→ Task to complete: Which lines below contain "solo"? Copy every one of them.

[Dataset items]

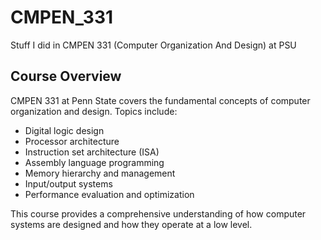 # CMPEN_331
 Stuff I did in CMPEN 331 (Computer Organization And Design) at PSU


## Course Overview

CMPEN 331 at Penn State covers the fundamental concepts of computer organization and design. Topics include:

- Digital logic design
- Processor architecture
- Instruction set architecture (ISA)
- Assembly language programming
- Memory hierarchy and management
- Input/output systems
- Performance evaluation and optimization

This course provides a comprehensive understanding of how computer systems are designed and how they operate at a low level.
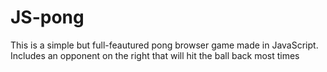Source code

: # JS-pong

This is a simple but full-feautured pong browser game made in JavaScript. Includes an opponent on the right that will hit the ball back most times
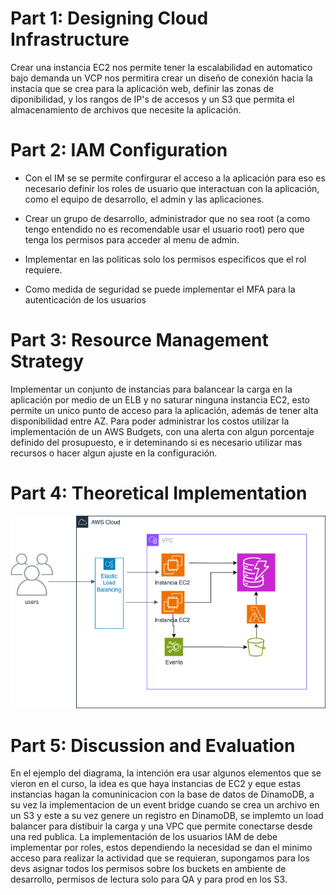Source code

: 

# Part 1: Designing Cloud Infrastructure

Crear una instancia EC2 nos permite tener la escalabilidad en automatico bajo demanda un VCP nos permitira crear un diseño de conexión hacia la instacía que se crea para la aplicación web, definir las zonas de diponibilidad, y los rangos de IP's de accesos y un S3 que permita el almacenamiento de archivos que necesite la aplicación.

# Part 2: IAM Configuration

- Con el IM se se permite confirgurar el acceso a la aplicación para eso es necesario definir los roles de usuario que interactuan con la aplicación, como el equipo de desarrollo, el admin y las aplicaciones.

- Crear un grupo de desarrollo, administrador que no sea root (a como tengo entendido no es recomendable usar el usuario root) pero que tenga los permisos para acceder al menu de admin. 

- Implementar en las politicas solo los permisos especificos que el rol requiere. 

- Como medida de seguridad se puede implementar el MFA para la autenticación de los usuarios

# Part 3: Resource Management Strategy

Implementar un conjunto de instancias para balancear la carga en la aplicación por medio de un ELB y no saturar ninguna instancia EC2, esto permite un unico punto de acceso para la aplicación, además de tener alta disponibilidad entre AZ. Para poder administrar los costos utilizar la implementación de un AWS Budgets, con una alerta con algun porcentaje definido del prosupuesto, e ir deteminando si es necesario utilizar mas recursos o hacer algun ajuste en la configuración.

# Part 4: Theoretical Implementation

![ Alt Text](https://github.com/jibuenocastro/ironhack-femsa-wave2/blob/main/Lab11/DiagramaAWS-Lab11.png)


# Part 5: Discussion and Evaluation

En el ejemplo del diagrama, la intención era usar algunos elementos que se vieron en el curso, la idea es que haya instancias de EC2 y eque estas instancias hagan la comuninicacion con la base de datos de DinamoDB, a su vez la implementacion de un event bridge cuando se crea un archivo en un S3 y este a su vez genere un registro en DinamoDB, se implemto un load balancer para distibuir la carga y una VPC que permite conectarse desde una red publica. La implementación de los usuarios IAM de debe implementar por roles, estos dependiendo la necesidad se dan el minimo acceso para realizar la actividad que se requieran, supongamos para los devs asignar todos los permisos sobre los buckets en ambiente de desarrollo, permisos de lectura solo para QA y para prod en los S3. 
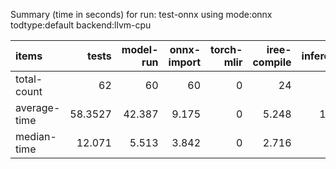 Summary (time in seconds) for run: test-onnx using mode:onnx todtype:default backend:llvm-cpu

| items        |   tests |   model-run |   onnx-import |   torch-mlir |   iree-compile |   inference |
|:-------------|--------:|------------:|--------------:|-------------:|---------------:|------------:|
| total-count  | 62      |      60     |        60     |            0 |         24     |      15     |
| average-time | 58.3527 |      42.387 |         9.175 |            0 |          5.248 |       1.543 |
| median-time  | 12.071  |       5.513 |         3.842 |            0 |          2.716 |       0     |
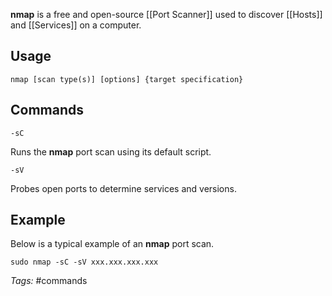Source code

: **nmap** is a free and open-source [[Port Scanner]] used to discover [[Hosts]] and [[Services]] on a computer.

## Usage

	nmap [scan type(s)] [options] {target specification}

## Commands

	-sC

Runs the **nmap** port scan using its default script.

	-sV

Probes open ports to determine services and versions.

## Example

Below is a typical example of an **nmap** port scan.

	sudo nmap -sC -sV xxx.xxx.xxx.xxx


*Tags:* #commands 


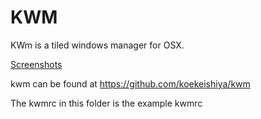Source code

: KWM
======
KWm is a tiled windows manager for OSX.

[Screenshots](https://github.com/koekeishiya/kwm/issues/2)

kwm can be found at 
https://github.com/koekeishiya/kwm

The kwmrc in this folder is the example kwmrc 
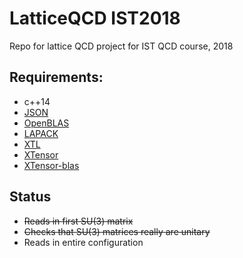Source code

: # LatticeQCD IST2018
Repo for lattice QCD project for IST QCD course, 2018

## Requirements:
- c++14
- [JSON](https://github.com/nlohmann/json)
- [OpenBLAS](https://github.com/xianyi/OpenBLAS)
- [LAPACK](https://github.com/Reference-LAPACK/lapack-release)
- [XTL](https://github.com/QuantStack/xtl)
- [XTensor](https://github.com/QuantStack/xtensor)
- [XTensor-blas](https://github.com/QuantStack/xtensor-blas)

## Status
- ~~Reads in first SU(3) matrix~~
- ~~Checks that SU(3) matrices really are unitary~~
- Reads in entire configuration
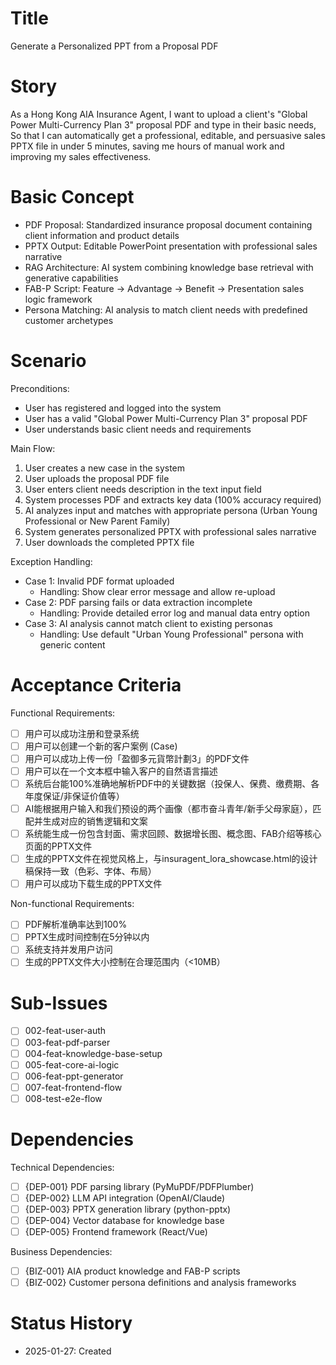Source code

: # Title
Generate a Personalized PPT from a Proposal PDF

# Story
As a Hong Kong AIA Insurance Agent,
I want to upload a client's "Global Power Multi-Currency Plan 3" proposal PDF and type in their basic needs,
So that I can automatically get a professional, editable, and persuasive sales PPTX file in under 5 minutes, saving me hours of manual work and improving my sales effectiveness.

# Basic Concept
- PDF Proposal: Standardized insurance proposal document containing client information and product details
- PPTX Output: Editable PowerPoint presentation with professional sales narrative
- RAG Architecture: AI system combining knowledge base retrieval with generative capabilities
- FAB-P Script: Feature -> Advantage -> Benefit -> Presentation sales logic framework
- Persona Matching: AI analysis to match client needs with predefined customer archetypes

# Scenario
Preconditions:
- User has registered and logged into the system
- User has a valid "Global Power Multi-Currency Plan 3" proposal PDF
- User understands basic client needs and requirements

Main Flow:
1. User creates a new case in the system
2. User uploads the proposal PDF file
3. User enters client needs description in the text input field
4. System processes PDF and extracts key data (100% accuracy required)
5. AI analyzes input and matches with appropriate persona (Urban Young Professional or New Parent Family)
6. System generates personalized PPTX with professional sales narrative
7. User downloads the completed PPTX file

Exception Handling:
- Case 1: Invalid PDF format uploaded
  - Handling: Show clear error message and allow re-upload
- Case 2: PDF parsing fails or data extraction incomplete
  - Handling: Provide detailed error log and manual data entry option
- Case 3: AI analysis cannot match client to existing personas
  - Handling: Use default "Urban Young Professional" persona with generic content

# Acceptance Criteria
Functional Requirements:
- [ ] 用户可以成功注册和登录系统
- [ ] 用户可以创建一个新的客户案例 (Case)
- [ ] 用户可以成功上传一份「盈御多元貨幣計劃3」的PDF文件
- [ ] 用户可以在一个文本框中输入客户的自然语言描述
- [ ] 系统后台能100%准确地解析PDF中的关键数据（投保人、保费、缴费期、各年度保证/非保证价值等）
- [ ] AI能根据用户输入和我们预设的两个画像（都市奋斗青年/新手父母家庭），匹配并生成对应的销售逻辑和文案
- [ ] 系统能生成一份包含封面、需求回顾、数据增长图、概念图、FAB介绍等核心页面的PPTX文件
- [ ] 生成的PPTX文件在视觉风格上，与insuragent_lora_showcase.html的设计稿保持一致（色彩、字体、布局）
- [ ] 用户可以成功下载生成的PPTX文件

Non-functional Requirements:
- [ ] PDF解析准确率达到100%
- [ ] PPTX生成时间控制在5分钟以内
- [ ] 系统支持并发用户访问
- [ ] 生成的PPTX文件大小控制在合理范围内（<10MB）

# Sub-Issues
- [ ] 002-feat-user-auth
- [ ] 003-feat-pdf-parser
- [ ] 004-feat-knowledge-base-setup
- [ ] 005-feat-core-ai-logic
- [ ] 006-feat-ppt-generator
- [ ] 007-feat-frontend-flow
- [ ] 008-test-e2e-flow

# Dependencies
Technical Dependencies:
- [ ] {DEP-001} PDF parsing library (PyMuPDF/PDFPlumber)
- [ ] {DEP-002} LLM API integration (OpenAI/Claude)
- [ ] {DEP-003} PPTX generation library (python-pptx)
- [ ] {DEP-004} Vector database for knowledge base
- [ ] {DEP-005} Frontend framework (React/Vue)

Business Dependencies:
- [ ] {BIZ-001} AIA product knowledge and FAB-P scripts
- [ ] {BIZ-002} Customer persona definitions and analysis frameworks

# Status History
- 2025-01-27: Created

→ Completed task:
- Implementar en las politicas solo los permisos especificos que el rol requiere. 
En el ejemplo del diagrama, la intención era usar algunos elementos que se vieron en el curso, la idea es que haya instancias de EC2 y eque estas instancias hagan la comuninicacion con la base de datos de DinamoDB, a su vez la implementacion de un event bridge cuando se crea un archivo en un S3 y este a su vez genere un registro en DinamoDB, se implemto un load balancer para distibuir la carga y una VPC que permite conectarse desde una red publica. La implementación de los usuarios IAM de debe implementar por roles, estos dependiendo la necesidad se dan el minimo acceso para realizar la actividad que se requieran, supongamos para los devs asignar todos los permisos sobre los buckets en ambiente de desarrollo, permisos de lectura solo para QA y para prod en los S3. 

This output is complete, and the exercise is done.